START Supplied information

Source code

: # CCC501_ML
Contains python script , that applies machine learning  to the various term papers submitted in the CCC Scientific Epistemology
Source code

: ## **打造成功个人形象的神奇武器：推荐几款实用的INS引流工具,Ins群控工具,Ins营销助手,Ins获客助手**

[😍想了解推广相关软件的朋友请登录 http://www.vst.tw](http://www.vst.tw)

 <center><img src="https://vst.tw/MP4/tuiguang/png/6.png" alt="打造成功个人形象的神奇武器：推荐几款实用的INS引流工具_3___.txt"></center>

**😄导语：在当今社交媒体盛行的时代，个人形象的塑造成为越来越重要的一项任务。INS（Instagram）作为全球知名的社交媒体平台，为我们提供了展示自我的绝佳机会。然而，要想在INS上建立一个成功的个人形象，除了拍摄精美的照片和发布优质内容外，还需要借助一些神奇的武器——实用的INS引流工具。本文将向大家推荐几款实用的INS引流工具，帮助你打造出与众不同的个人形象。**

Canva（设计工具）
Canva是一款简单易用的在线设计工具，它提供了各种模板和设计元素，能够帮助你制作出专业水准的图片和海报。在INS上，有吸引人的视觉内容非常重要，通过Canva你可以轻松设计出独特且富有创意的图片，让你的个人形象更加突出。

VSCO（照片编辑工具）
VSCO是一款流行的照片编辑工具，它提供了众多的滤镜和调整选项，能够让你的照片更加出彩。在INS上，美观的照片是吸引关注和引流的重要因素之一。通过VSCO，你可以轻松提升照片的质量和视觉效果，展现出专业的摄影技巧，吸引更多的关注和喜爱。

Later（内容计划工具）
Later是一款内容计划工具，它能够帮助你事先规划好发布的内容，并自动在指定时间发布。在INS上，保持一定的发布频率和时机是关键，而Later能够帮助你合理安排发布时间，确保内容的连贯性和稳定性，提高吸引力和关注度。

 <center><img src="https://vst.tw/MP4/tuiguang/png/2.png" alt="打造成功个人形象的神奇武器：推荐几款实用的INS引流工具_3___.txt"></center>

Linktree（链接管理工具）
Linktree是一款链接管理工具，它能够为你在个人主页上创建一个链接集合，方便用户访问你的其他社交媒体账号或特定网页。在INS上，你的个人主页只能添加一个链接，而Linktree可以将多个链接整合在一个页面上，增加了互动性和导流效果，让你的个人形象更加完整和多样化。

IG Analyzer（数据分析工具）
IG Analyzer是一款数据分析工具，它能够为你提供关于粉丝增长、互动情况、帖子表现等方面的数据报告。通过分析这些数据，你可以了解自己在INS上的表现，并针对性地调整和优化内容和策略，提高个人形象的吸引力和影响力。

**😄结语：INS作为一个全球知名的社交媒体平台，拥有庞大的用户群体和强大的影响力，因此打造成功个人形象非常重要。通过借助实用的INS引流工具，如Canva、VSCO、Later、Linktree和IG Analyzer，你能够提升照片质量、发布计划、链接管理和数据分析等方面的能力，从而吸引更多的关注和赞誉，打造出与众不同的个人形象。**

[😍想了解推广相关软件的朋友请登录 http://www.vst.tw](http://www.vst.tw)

END Supplied information

## Activity
Retype all the data. Nothing may be left out or altered.

## Answer space
Source code

: # CCC501_ML
Contains python script , that applies machine learning  to the various term papers submitted in the CCC Scientific Epistemology
Source code

: ## **打造成功个人形象的神奇武器：推荐几款实用的INS引流工具,Ins群控工具,Ins营销助手,Ins获客助手**

[😍想了解推广相关软件的朋友请登录 http://www.vst.tw](http://www.vst.tw)

 <center><img src="https://vst.tw/MP4/tuiguang/png/6.png" alt="打造成功个人形象的神奇武器：推荐几款实用的INS引流工具_3___.txt"></center>

**😄导语：在当今社交媒体盛行的时代，个人形象的塑造成为越来越重要的一项任务。INS（Instagram）作为全球知名的社交媒体平台，为我们提供了展示自我的绝佳机会。然而，要想在INS上建立一个成功的个人形象，除了拍摄精美的照片和发布优质内容外，还需要借助一些神奇的武器——实用的INS引流工具。本文将向大家推荐几款实用的INS引流工具，帮助你打造出与众不同的个人形象。**

Canva（设计工具）
Canva是一款简单易用的在线设计工具，它提供了各种模板和设计元素，能够帮助你制作出专业水准的图片和海报。在INS上，有吸引人的视觉内容非常重要，通过Canva你可以轻松设计出独特且富有创意的图片，让你的个人形象更加突出。

VSCO（照片编辑工具）
VSCO是一款流行的照片编辑工具，它提供了众多的滤镜和调整选项，能够让你的照片更加出彩。在INS上，美观的照片是吸引关注和引流的重要因素之一。通过VSCO，你可以轻松提升照片的质量和视觉效果，展现出专业的摄影技巧，吸引更多的关注和喜爱。

Later（内容计划工具）
Later是一款内容计划工具，它能够帮助你事先规划好发布的内容，并自动在指定时间发布。在INS上，保持一定的发布频率和时机是关键，而Later能够帮助你合理安排发布时间，确保内容的连贯性和稳定性，提高吸引力和关注度。

 <center><img src="https://vst.tw/MP4/tuiguang/png/2.png" alt="打造成功个人形象的神奇武器：推荐几款实用的INS引流工具_3___.txt"></center>

Linktree（链接管理工具）
Linktree是一款链接管理工具，它能够为你在个人主页上创建一个链接集合，方便用户访问你的其他社交媒体账号或特定网页。在INS上，你的个人主页只能添加一个链接，而Linktree可以将多个链接整合在一个页面上，增加了互动性和导流效果，让你的个人形象更加完整和多样化。

IG Analyzer（数据分析工具）
IG Analyzer是一款数据分析工具，它能够为你提供关于粉丝增长、互动情况、帖子表现等方面的数据报告。通过分析这些数据，你可以了解自己在INS上的表现，并针对性地调整和优化内容和策略，提高个人形象的吸引力和影响力。

**😄结语：INS作为一个全球知名的社交媒体平台，拥有庞大的用户群体和强大的影响力，因此打造成功个人形象非常重要。通过借助实用的INS引流工具，如Canva、VSCO、Later、Linktree和IG Analyzer，你能够提升照片质量、发布计划、链接管理和数据分析等方面的能力，从而吸引更多的关注和赞誉，打造出与众不同的个人形象。**

[😍想了解推广相关软件的朋友请登录 http://www.vst.tw](http://www.vst.tw)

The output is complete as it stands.